→ **Task details**: Copy the lines below, word for word, from the first through the line containing "made publicly available". Leave the pictures out.

→ **Given records**:
------------------------------------------------

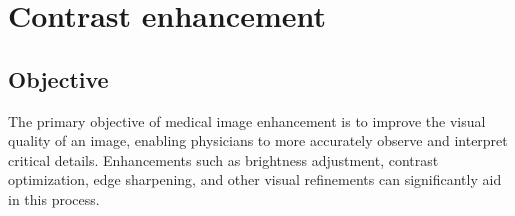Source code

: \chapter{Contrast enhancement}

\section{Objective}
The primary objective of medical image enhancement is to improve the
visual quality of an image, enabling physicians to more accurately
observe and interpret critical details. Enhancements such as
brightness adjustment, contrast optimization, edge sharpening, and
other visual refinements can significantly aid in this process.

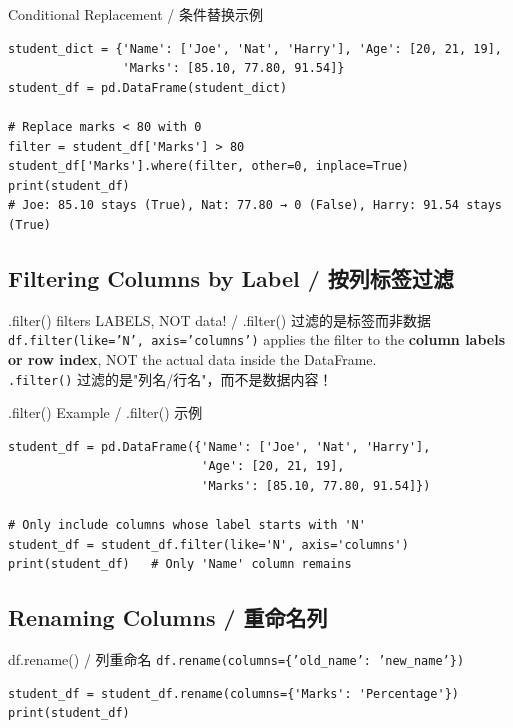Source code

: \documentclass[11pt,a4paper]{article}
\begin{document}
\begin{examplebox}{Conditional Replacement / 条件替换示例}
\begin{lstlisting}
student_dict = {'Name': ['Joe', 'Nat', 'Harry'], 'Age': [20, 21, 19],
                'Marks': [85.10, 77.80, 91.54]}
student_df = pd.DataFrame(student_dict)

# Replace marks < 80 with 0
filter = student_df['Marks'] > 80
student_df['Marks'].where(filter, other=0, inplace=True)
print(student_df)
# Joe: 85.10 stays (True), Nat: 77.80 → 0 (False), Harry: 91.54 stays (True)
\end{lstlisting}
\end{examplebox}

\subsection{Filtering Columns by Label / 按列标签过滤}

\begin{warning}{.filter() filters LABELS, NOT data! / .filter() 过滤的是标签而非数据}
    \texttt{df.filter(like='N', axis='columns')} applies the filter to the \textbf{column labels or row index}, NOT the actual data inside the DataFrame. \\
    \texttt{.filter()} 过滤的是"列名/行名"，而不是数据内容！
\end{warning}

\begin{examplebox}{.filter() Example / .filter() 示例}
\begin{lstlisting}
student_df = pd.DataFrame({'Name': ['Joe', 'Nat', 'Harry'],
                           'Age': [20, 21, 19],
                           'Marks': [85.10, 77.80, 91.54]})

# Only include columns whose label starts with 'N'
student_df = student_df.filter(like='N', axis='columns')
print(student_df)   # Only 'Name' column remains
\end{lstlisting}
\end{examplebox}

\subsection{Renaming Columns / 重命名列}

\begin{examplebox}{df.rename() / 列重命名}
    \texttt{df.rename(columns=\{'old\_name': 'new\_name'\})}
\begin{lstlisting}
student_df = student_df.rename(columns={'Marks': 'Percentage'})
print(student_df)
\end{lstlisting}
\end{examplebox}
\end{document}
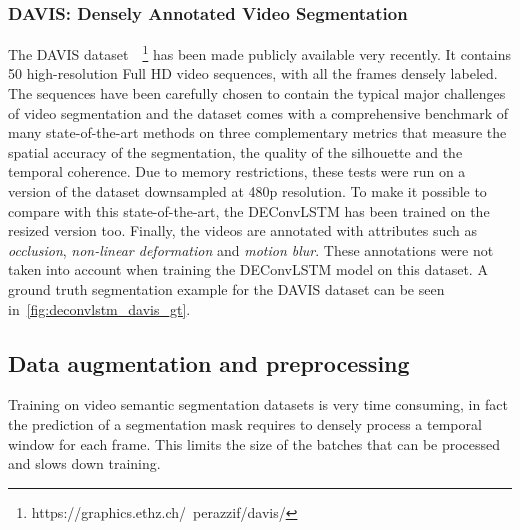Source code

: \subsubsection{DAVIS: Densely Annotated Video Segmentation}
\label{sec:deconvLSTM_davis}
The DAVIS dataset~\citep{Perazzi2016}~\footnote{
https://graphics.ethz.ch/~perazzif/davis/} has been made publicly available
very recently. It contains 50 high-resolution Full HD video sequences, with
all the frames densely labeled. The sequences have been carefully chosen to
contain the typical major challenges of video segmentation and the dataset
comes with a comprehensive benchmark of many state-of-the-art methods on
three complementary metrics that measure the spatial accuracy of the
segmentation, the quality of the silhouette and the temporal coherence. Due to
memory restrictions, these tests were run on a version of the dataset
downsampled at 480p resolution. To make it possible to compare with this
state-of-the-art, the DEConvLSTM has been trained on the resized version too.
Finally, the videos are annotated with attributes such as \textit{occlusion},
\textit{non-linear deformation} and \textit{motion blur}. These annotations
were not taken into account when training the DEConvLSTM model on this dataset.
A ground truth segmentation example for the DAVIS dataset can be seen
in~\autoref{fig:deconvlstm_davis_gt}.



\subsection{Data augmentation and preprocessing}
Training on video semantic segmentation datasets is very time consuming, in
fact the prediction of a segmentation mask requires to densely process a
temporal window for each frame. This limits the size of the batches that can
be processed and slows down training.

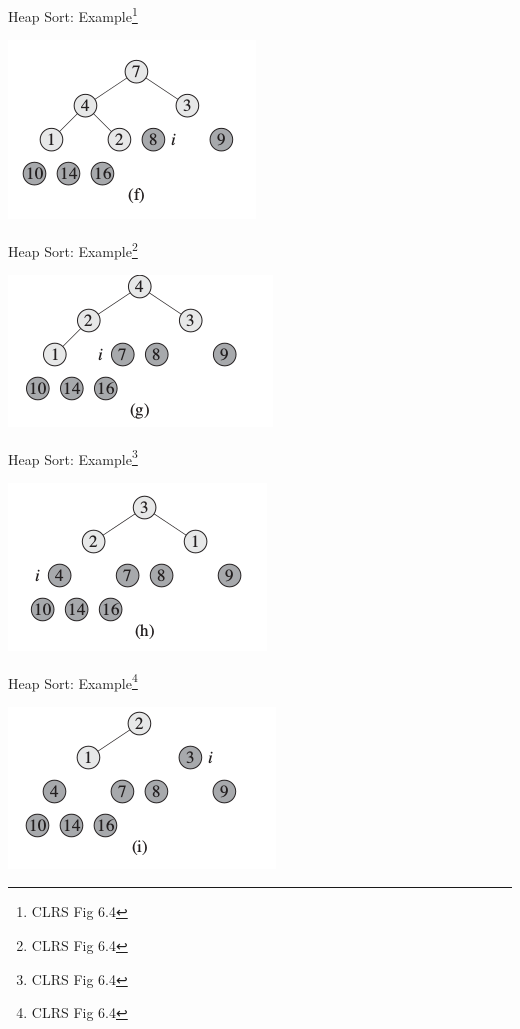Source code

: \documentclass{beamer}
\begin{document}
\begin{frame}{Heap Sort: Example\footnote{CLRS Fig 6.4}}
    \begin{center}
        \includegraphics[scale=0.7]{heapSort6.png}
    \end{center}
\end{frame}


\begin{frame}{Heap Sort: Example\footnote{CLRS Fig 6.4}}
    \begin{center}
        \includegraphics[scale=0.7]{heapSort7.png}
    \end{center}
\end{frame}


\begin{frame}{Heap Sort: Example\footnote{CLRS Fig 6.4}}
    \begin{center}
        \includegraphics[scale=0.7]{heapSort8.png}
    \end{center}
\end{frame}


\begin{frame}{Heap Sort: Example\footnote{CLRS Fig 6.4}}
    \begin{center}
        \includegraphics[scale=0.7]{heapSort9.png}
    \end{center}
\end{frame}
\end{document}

------------------------------------------------

→ **Task output**:
Source code

: \chapter{Contrast enhancement}

\section{Objective}
The primary objective of medical image enhancement is to improve the
visual quality of an image, enabling physicians to more accurately
observe and interpret critical details. Enhancements such as
brightness adjustment, contrast optimization, edge sharpening, and
other visual refinements can significantly aid in this process.

Source code

: \documentclass[11pt,a4paper]{article}
\begin{document}
\begin{examplebox}{Conditional Replacement / 条件替换示例}
\begin{lstlisting}
student_dict = {'Name': ['Joe', 'Nat', 'Harry'], 'Age': [20, 21, 19],
                'Marks': [85.10, 77.80, 91.54]}
student_df = pd.DataFrame(student_dict)

# Replace marks < 80 with 0
filter = student_df['Marks'] > 80
student_df['Marks'].where(filter, other=0, inplace=True)
print(student_df)
# Joe: 85.10 stays (True), Nat: 77.80 → 0 (False), Harry: 91.54 stays (True)
\end{lstlisting}
\end{examplebox}

\subsection{Filtering Columns by Label / 按列标签过滤}

\begin{warning}{.filter() filters LABELS, NOT data! / .filter() 过滤的是标签而非数据}
    \texttt{df.filter(like='N', axis='columns')} applies the filter to the \textbf{column labels or row index}, NOT the actual data inside the DataFrame. \\
    \texttt{.filter()} 过滤的是"列名/行名"，而不是数据内容！
\end{warning}

\begin{examplebox}{.filter() Example / .filter() 示例}
\begin{lstlisting}
student_df = pd.DataFrame({'Name': ['Joe', 'Nat', 'Harry'],
                           'Age': [20, 21, 19],
                           'Marks': [85.10, 77.80, 91.54]})

# Only include columns whose label starts with 'N'
student_df = student_df.filter(like='N', axis='columns')
print(student_df)   # Only 'Name' column remains
\end{lstlisting}
\end{examplebox}

\subsection{Renaming Columns / 重命名列}

\begin{examplebox}{df.rename() / 列重命名}
    \texttt{df.rename(columns=\{'old\_name': 'new\_name'\})}
\begin{lstlisting}
student_df = student_df.rename(columns={'Marks': 'Percentage'})
print(student_df)
\end{lstlisting}
\end{examplebox}
\end{document}
Source code

: \subsubsection{DAVIS: Densely Annotated Video Segmentation}
\label{sec:deconvLSTM_davis}
The DAVIS dataset~\citep{Perazzi2016}~\footnote{
https://graphics.ethz.ch/~perazzif/davis/} has been made publicly available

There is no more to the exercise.